De Afdeling bestuursrechtspraak van de Raad van State heeft het hoger beroep gegrond verklaard. De Afdeling oordeelde dat de Belastingdienst de huurtoeslag met ingang van 1 januari 2020 mocht stopzetten, omdat de wederpartij niet voldeed aan de voorwaarden voor huurtoeslag. De rechtbank had het beginsel van hoor en wederhoor geschonden door de Belastingdienst niet in de gelegenheid te stellen te reageren op de uitspraak van 17 juli 2019, die relevant was voor de beoordeling van de zaak.

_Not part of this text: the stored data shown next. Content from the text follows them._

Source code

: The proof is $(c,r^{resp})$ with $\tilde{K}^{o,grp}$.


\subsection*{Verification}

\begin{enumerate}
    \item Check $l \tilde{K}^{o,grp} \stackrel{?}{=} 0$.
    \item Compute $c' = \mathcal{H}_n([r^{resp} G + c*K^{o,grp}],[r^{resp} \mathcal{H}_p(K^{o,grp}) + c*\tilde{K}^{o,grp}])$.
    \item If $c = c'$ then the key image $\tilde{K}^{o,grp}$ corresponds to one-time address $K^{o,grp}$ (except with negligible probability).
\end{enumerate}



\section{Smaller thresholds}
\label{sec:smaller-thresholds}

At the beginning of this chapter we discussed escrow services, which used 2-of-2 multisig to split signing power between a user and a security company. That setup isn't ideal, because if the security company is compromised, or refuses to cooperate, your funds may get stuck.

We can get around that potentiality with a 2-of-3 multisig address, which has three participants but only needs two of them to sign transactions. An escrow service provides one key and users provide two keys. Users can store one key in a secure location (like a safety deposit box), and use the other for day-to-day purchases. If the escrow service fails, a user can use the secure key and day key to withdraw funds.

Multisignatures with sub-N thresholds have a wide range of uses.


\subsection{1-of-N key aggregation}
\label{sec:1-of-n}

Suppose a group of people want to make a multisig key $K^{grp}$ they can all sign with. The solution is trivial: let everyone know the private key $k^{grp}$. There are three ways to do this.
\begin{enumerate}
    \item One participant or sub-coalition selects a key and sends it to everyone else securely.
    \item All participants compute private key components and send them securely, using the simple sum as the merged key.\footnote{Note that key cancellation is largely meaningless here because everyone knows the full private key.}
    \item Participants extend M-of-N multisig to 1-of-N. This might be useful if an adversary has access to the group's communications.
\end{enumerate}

De uitspraak van de rechtbank werd vernietigd en het beroep tegen het besluit van de Belastingdienst werd ongegrond verklaard.

Uitspraak

202201477/1/A2.
Datum uitspraak: 26 april 2023
AFDELING
BESTUURSRECHTSPRAAK
Uitspraak op het hoger beroep van:
de Belastingdienst/Toeslagen,
appellant,
tegen de uitspraak van de rechtbank Noord-Nederland van 28 januari 2022 in zaak nr. 20/3637 in het geding tussen:
[wederpartij]
en
de Belastingdienst/Toeslagen.
Procesverloop
Bij besluit van 23 juli 2020 heeft de Belastingdienst/Toeslagen de huurtoeslag van [wederpartij] over 2020 herzien en met ingang van 1 januari 2020 vastgesteld op nihil.
Bij besluit van 22 oktober 2020 heeft de Belastingdienst/Toeslagen het door [wederpartij] daartegen gemaakte bezwaar ongegrond verklaard.
Bij uitspraak van 28 januari 2022 heeft de rechtbank het door [wederpartij] daartegen ingestelde beroep gegrond verklaard, het besluit van 22 oktober 2020 vernietigd en de Belastingdienst/Toeslagen opgedragen een nieuw besluit op bezwaar te nemen met inachtneming van de uitspraak. Deze uitspraak is aangehecht.
Tegen deze uitspraak heeft de Belastingdienst/Toeslagen hoger beroep ingesteld.
De Afdeling heeft de zaak ter zitting behandeld op 17 april 2023, waar de Belastingdienst/Toeslagen, vertegenwoordigd door [gemachtigde A] en [gemachtigde B], zijn verschenen.
Overwegingen
Wettelijk kader
1.       Ingevolge artikel 1, aanhef en onder c, van de Wet op de huurtoeslag (hierna: Wht), zoals die sinds 1 juli 2016 luidt, wordt in deze wet en de bepalingen die daarop berusten verstaan onder huurder: persoon die zijn hoofdverblijf heeft in een door hem gehuurde woning, daaronder begrepen een woonwagen, tenzij:
1°. de overeenkomst van huur en verhuur een gebruik van de woning betreft dat naar zijn aard slechts van korte duur is, of
2°. de woning onderdeel uitmaakt van een hotel-, pension-, kamp- of vakantiebestedingsbedrijf, ongeacht de duur van de huurovereenkomst.
Ingevolge artikel 8 van de Wht wordt, voor zover voor deze zaak van belang, een huurtoeslag slechts toegekend aan een huurder.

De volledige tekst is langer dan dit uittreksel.